Would you retype the listing below word for word, without any of its pictures?

══════════════════════════════

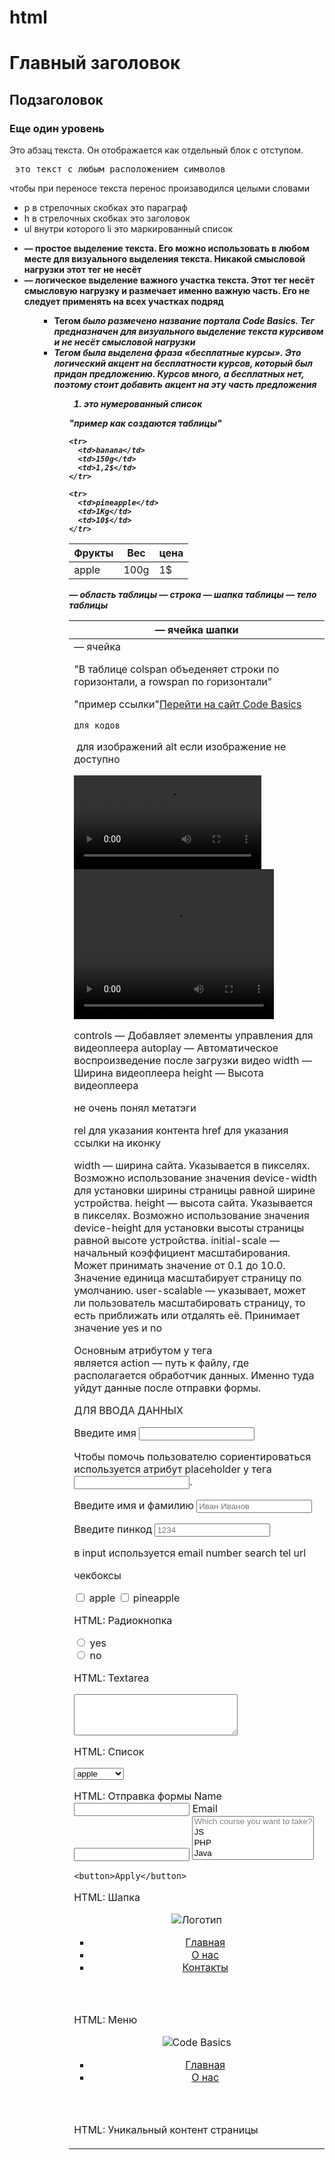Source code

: # html
<h1>Главный заголовок</h1>
<h2>Подзаголовок</h2>
<h3>Еще один уровень</h3>


<p>Это абзац текста. Он отображается как отдельный блок с отступом.</p>
<pre> это текст с любым расположением символов</pre>
<span> чтобы при переносе текста перенос произаводился целыми словами</span>

<ul>
  <li>p в стрелочных скобках это параграф </li>
  <li>h в стрелочных скобках это заголовок</li>
  <li>ul внутри которого li это маркированный список</li>
</ul>


<ul>
  <li><b> — простое выделение текста. Его можно использовать в любом месте для визуального выделения текста. Никакой смысловой нагрузки этот тег не несёт
  <li><strong> — логическое выделение важного участка текста. Этот тег несёт смысловую нагрузку и размечает именно важную часть. Его не следует применять на всех участках подряд
<ul>


<ul>
  <li>Тегом <i> было размечено название портала Code Basics. Тег предназначен для визуального выделение текста курсивом и не несёт смысловой нагрузки
  <li>Тегом <em> была выделена фраза «бесплатные курсы». Это логический акцент на бесплатности курсов, который был придан предложению. Курсов много, а бесплатных нет, поэтому стоит добавить акцент на эту часть предложения
<ul>



<ol>
  <li>это нумерованный список</li>
</ol>

"пример как создаются таблицы"

<table>
  <thead>
    <tr>
      <th>Фрукты</th>
      <th>Вес</th>
      <th>цена</th>
    </tr>
  </thead>
  
  <tbody>
    <tr>
      <td>apple</td>
      <td>100g</td>
      <td>1$</td>
    </tr>

    <tr>
      <td>banana</td>
      <td>150g</td>
      <td>1,2$</td>
    </tr>

    <tr>
      <td>pineapple</td>
      <td>1Kg</td>
      <td>10$</td>
    </tr>
  </tbody>
</table>


<table> — область таблицы
<tr> — строка
<thead> — шапка таблицы
<th> — ячейка шапки
<tbody> — тело таблицы
<td> — ячейка


"В таблице colspan объеденяет строки по горизонтали, а rowspan по горизонтали"


"пример ссылки"<a href="https://code-basics.com/">Перейти на сайт Code Basics</a>


<code>для кодов </code>

<img> для изображений alt если изображение не доступно


<audio>для встраивания аудио
<audio controls>
  <source src="https://example.com/audio.mp3">
  <source src="https://example.com/audio.ogg">
</audio>
<source>в котором указываются пути на другие форматы аудио файлов.

<video controls>
  <source src="https://example.com/our-video.mp4" type="video/mp4">
  <source src="https://example.com/our-video.webm" type="video/webm">
  <source src="https://example.com/our-video.ogg" type="video/ogg">
</video>


<video width="320" height="240" controls>
  <source src="https://www.w3schools.com/html/movie.mp4" type="video/mp4">
</video>

controls — Добавляет элементы управления для видеоплеера
autoplay — Автоматическое воспроизведение после загрузки видео
width — Ширина видеоплеера
height — Высота видеоплеера

не очень понял метатэги



rel для указания контента
href для указания ссылки на иконку

<link rel="icon" href="https://www.w3schools.com/favicon.ico" sizes="64x64">


width — ширина сайта. Указывается в пикселях. Возможно использование значения device-width для установки ширины страницы равной ширине устройства.
height — высота сайта. Указывается в пикселях. Возможно использование значения device-height для установки высоты страницы равной высоте устройства.
initial-scale — начальный коэффициент масштабирования. Может принимать значение от 0.1 до 10.0. Значение единица масштабирует страницу по умолчанию.
user-scalable — указывает, может ли пользователь масштабировать страницу, то есть приближать или отдалять её. Принимает значение yes и no


<meta name="viewport" content="width=device-width, initial-scale=1.0">

<form action="/people"></form>
Основным атрибутом у тега <form> является action — путь к файлу, где располагается обработчик данных. Именно туда уйдут данные после отправки формы.

ДЛЯ ВВОДА ДАННЫХ
<form>
  <label>Введите имя</label>
  <input type="text">
</form>

Чтобы помочь пользователю сориентироваться используется атрибут placeholder у тега <input>.
<form>
  <label for="name">Введите имя и фамилию</label>
  <input type="text" id="name" placeholder="Иван Иванов">
</form>


<form action="/people">
  <label for="pin">Введите пинкод</label>
  <input type="password" id="pin" placeholder="1234">
</form>
в input используется email
number
search
tel
url




чекбоксы
<form action="/people">
  <label>
    <input type="checkbox" name="fruits" value="apple">
    apple
  </label>
  <label>
    <input type="checkbox" name="fruits" value="pineapple">
    pineapple
  </label>
</form>


HTML: Радиокнопка
<form action="/people">
 <label>
  <input type="radio" name="delivery" value="yes">
  yes
 </label>
 <br>
 <label>
  <input type="radio" name="delivery" value="no">
  no
 </label>
</form>


HTML: Textarea
<form action="/people">
 <textarea rows="4" cols="30">
 </textarea>
</form>


HTML: Список
<form action="/people">
 <select>
  <option>apple</option>
  <option>pineapple</option>
  <option>banana</option>
 </select>
</form>



HTML: Отправка формы
    <label>
        Name
        <input type="text">
    </label>
    <label>
        Email
        <input type="text">
    </label>
    <select multiple>
        <option disabled>Which course you want to take?</option>
        <option>JS</option>
        <option>PHP</option>
        <option>Java</option>
    </select>

    <button>Apply</button>
</form>



HTML: Шапка
<header>
  <img src="https://i.imgur.com/g64f8to.png" alt="Логотип"> <!-- Логотип сайта -->
  <div id="menu"> <!-- Меню -->
    <ul>
      <li><a href="/">Главная</a></li>
      <li><a href="/about">О нас</a></li>
      <li><a href="/contacts">Контакты</a></li>
    </ul>
  </div>
</header>

HTML: Меню
<header>
  <img src="https://i.imgur.com/g64f8to.png" alt="Code Basics"> <!-- Логотип сайта -->
  <nav> <!-- Меню -->
    <ul>
      <li><a href="/">Главная</a></li>
      <li><a href="/about">О нас</a></li>
    </ul>
  </nav>
</header>


HTML: Уникальный контент страницы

══════════════════════════════

■ SOLUTION TO THIS TASK ■
Source code

: # html
<h1>Главный заголовок</h1>
<h2>Подзаголовок</h2>
<h3>Еще один уровень</h3>


<p>Это абзац текста. Он отображается как отдельный блок с отступом.</p>
<pre> это текст с любым расположением символов</pre>
<span> чтобы при переносе текста перенос произаводился целыми словами</span>

<ul>
  <li>p в стрелочных скобках это параграф </li>
  <li>h в стрелочных скобках это заголовок</li>
  <li>ul внутри которого li это маркированный список</li>
</ul>


<ul>
  <li><b> — простое выделение текста. Его можно использовать в любом месте для визуального выделения текста. Никакой смысловой нагрузки этот тег не несёт
  <li><strong> — логическое выделение важного участка текста. Этот тег несёт смысловую нагрузку и размечает именно важную часть. Его не следует применять на всех участках подряд
<ul>


<ul>
  <li>Тегом <i> было размечено название портала Code Basics. Тег предназначен для визуального выделение текста курсивом и не несёт смысловой нагрузки
  <li>Тегом <em> была выделена фраза «бесплатные курсы». Это логический акцент на бесплатности курсов, который был придан предложению. Курсов много, а бесплатных нет, поэтому стоит добавить акцент на эту часть предложения
<ul>



<ol>
  <li>это нумерованный список</li>
</ol>

"пример как создаются таблицы"

<table>
  <thead>
    <tr>
      <th>Фрукты</th>
      <th>Вес</th>
      <th>цена</th>
    </tr>
  </thead>
  
  <tbody>
    <tr>
      <td>apple</td>
      <td>100g</td>
      <td>1$</td>
    </tr>

    <tr>
      <td>banana</td>
      <td>150g</td>
      <td>1,2$</td>
    </tr>

    <tr>
      <td>pineapple</td>
      <td>1Kg</td>
      <td>10$</td>
    </tr>
  </tbody>
</table>


<table> — область таблицы
<tr> — строка
<thead> — шапка таблицы
<th> — ячейка шапки
<tbody> — тело таблицы
<td> — ячейка


"В таблице colspan объеденяет строки по горизонтали, а rowspan по горизонтали"


"пример ссылки"<a href="https://code-basics.com/">Перейти на сайт Code Basics</a>


<code>для кодов </code>

<img> для изображений alt если изображение не доступно


<audio>для встраивания аудио
<audio controls>
  <source src="https://example.com/audio.mp3">
  <source src="https://example.com/audio.ogg">
</audio>
<source>в котором указываются пути на другие форматы аудио файлов.

<video controls>
  <source src="https://example.com/our-video.mp4" type="video/mp4">
  <source src="https://example.com/our-video.webm" type="video/webm">
  <source src="https://example.com/our-video.ogg" type="video/ogg">
</video>


<video width="320" height="240" controls>
  <source src="https://www.w3schools.com/html/movie.mp4" type="video/mp4">
</video>

controls — Добавляет элементы управления для видеоплеера
autoplay — Автоматическое воспроизведение после загрузки видео
width — Ширина видеоплеера
height — Высота видеоплеера

не очень понял метатэги



rel для указания контента
href для указания ссылки на иконку

<link rel="icon" href="https://www.w3schools.com/favicon.ico" sizes="64x64">


width — ширина сайта. Указывается в пикселях. Возможно использование значения device-width для установки ширины страницы равной ширине устройства.
height — высота сайта. Указывается в пикселях. Возможно использование значения device-height для установки высоты страницы равной высоте устройства.
initial-scale — начальный коэффициент масштабирования. Может принимать значение от 0.1 до 10.0. Значение единица масштабирует страницу по умолчанию.
user-scalable — указывает, может ли пользователь масштабировать страницу, то есть приближать или отдалять её. Принимает значение yes и no


<meta name="viewport" content="width=device-width, initial-scale=1.0">

<form action="/people"></form>
Основным атрибутом у тега <form> является action — путь к файлу, где располагается обработчик данных. Именно туда уйдут данные после отправки формы.

ДЛЯ ВВОДА ДАННЫХ
<form>
  <label>Введите имя</label>
  <input type="text">
</form>

Чтобы помочь пользователю сориентироваться используется атрибут placeholder у тега <input>.
<form>
  <label for="name">Введите имя и фамилию</label>
  <input type="text" id="name" placeholder="Иван Иванов">
</form>


<form action="/people">
  <label for="pin">Введите пинкод</label>
  <input type="password" id="pin" placeholder="1234">
</form>
в input используется email
number
search
tel
url




чекбоксы
<form action="/people">
  <label>
    <input type="checkbox" name="fruits" value="apple">
    apple
  </label>
  <label>
    <input type="checkbox" name="fruits" value="pineapple">
    pineapple
  </label>
</form>


HTML: Радиокнопка
<form action="/people">
 <label>
  <input type="radio" name="delivery" value="yes">
  yes
 </label>
 <br>
 <label>
  <input type="radio" name="delivery" value="no">
  no
 </label>
</form>


HTML: Textarea
<form action="/people">
 <textarea rows="4" cols="30">
 </textarea>
</form>


HTML: Список
<form action="/people">
 <select>
  <option>apple</option>
  <option>pineapple</option>
  <option>banana</option>
 </select>
</form>



HTML: Отправка формы
    <label>
        Name
        <input type="text">
    </label>
    <label>
        Email
        <input type="text">
    </label>
    <select multiple>
        <option disabled>Which course you want to take?</option>
        <option>JS</option>
        <option>PHP</option>
        <option>Java</option>
    </select>

    <button>Apply</button>
</form>



HTML: Шапка
<header>
  <img src="https://i.imgur.com/g64f8to.png" alt="Логотип"> <!-- Логотип сайта -->
  <div id="menu"> <!-- Меню -->
    <ul>
      <li><a href="/">Главная</a></li>
      <li><a href="/about">О нас</a></li>
      <li><a href="/contacts">Контакты</a></li>
    </ul>
  </div>
</header>

HTML: Меню
<header>
  <img src="https://i.imgur.com/g64f8to.png" alt="Code Basics"> <!-- Логотип сайта -->
  <nav> <!-- Меню -->
    <ul>
      <li><a href="/">Главная</a></li>
      <li><a href="/about">О нас</a></li>
    </ul>
  </nav>
</header>


HTML: Уникальный контент страницы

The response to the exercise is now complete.